Earlier this week I had a conversation with a teacher who wanted something creative to do with her next social studies unit, the Mayan civilization. I brainstormed with her for a few minutes and we came up with an idea combining laptops, research led by our librarian/media specialist, collaboration, synthesis (production rather than consumption) and, oh yeah, info about the Mayan civilization. I told her that at the end of the unit, kids would have learned something about a new software platform, research skills using online databases, collaboration with peers, and they might also have learned something about the Mayan people. She looked at me with a puzzled stare.
I explained to her that I believe we need to be moving away from the tired, old model of teach-centered history instruction centered on data acquisition and rather toward a model that encourages kids to do something interesting and meaningful with the plethora of information available to them. I could see the light bulb over her head glowing brightly.

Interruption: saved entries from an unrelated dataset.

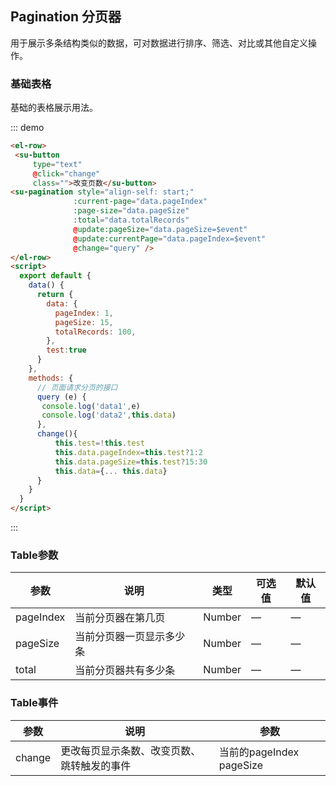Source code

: ## Pagination 分页器
用于展示多条结构类似的数据，可对数据进行排序、筛选、对比或其他自定义操作。

### 基础表格
基础的表格展示用法。

::: demo 

```html
<el-row>
 <su-button 
     type="text" 
     @click="change"
     class="">改变页数</su-button>
<su-pagination style="align-self: start;" 
              :current-page="data.pageIndex"
              :page-size="data.pageSize"
              :total="data.totalRecords"
              @update:pageSize="data.pageSize=$event"
              @update:currentPage="data.pageIndex=$event"
              @change="query" />
</el-row>
<script>
  export default {
    data() {
      return {
        data: {
          pageIndex: 1,
          pageSize: 15,
          totalRecords: 100,
        },
        test:true
      }
    },
    methods: {
      // 页面请求分页的接口
      query (e) {
       console.log('data1',e)
       console.log('data2',this.data)
      },
      change(){
          this.test=!this.test
          this.data.pageIndex=this.test?1:2
          this.data.pageSize=this.test?15:30
          this.data={... this.data}
      }
    }
  }
</script>
```
:::

### Table参数

| 参数      | 说明          | 类型      | 可选值                           | 默认值  |
|---------- |-------------- |---------- |--------------------------------  |-------- |
| pageIndex    | 当前分页器在第几页 | Number    | — | — |
| pageSize    | 当前分页器一页显示多少条 | Number    | — | — |
| total    | 当前分页器共有多少条 | Number    | — | — |


### Table事件

| 参数      | 说明          | 参数      | 
|---------- |-------------- |---------- |
| change    | 更改每页显示条数、改变页数、跳转触发的事件 | 当前的pageIndex  pageSize    |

This morning, as I worked through the pages of The Global Achievement Gap by Tony Wagner, I came across this statement on page 111: The rigor that matters most for the twenty-first century is demonstrated mastery of the core competencies for work, citizenship, and life-long learning. Studying academic content is the means of developing competencies, instead of being the goal, as it has been traditionally. In today's world, it's no longer how much you know that matters; it's what you can do with what you know.
Of course, much of the content we teach is important for kids to know. However, the thinking skills we hopefully are teaching them in the process of teaching the content, in the long run, will be more important. Louisiana State university requires all incoming freshmen to have taken physics. Why? LSU does not place a premium on student understanding of the laws of thermodynamics but rather on the logic and problem-solving skills students need in order to successfully complete the course.
If we look carefully at what we're teaching in the classrooms through a different lens, perhaps we can find ways to emphasize skills and competencies by making some of our content the means to an end rather than the end.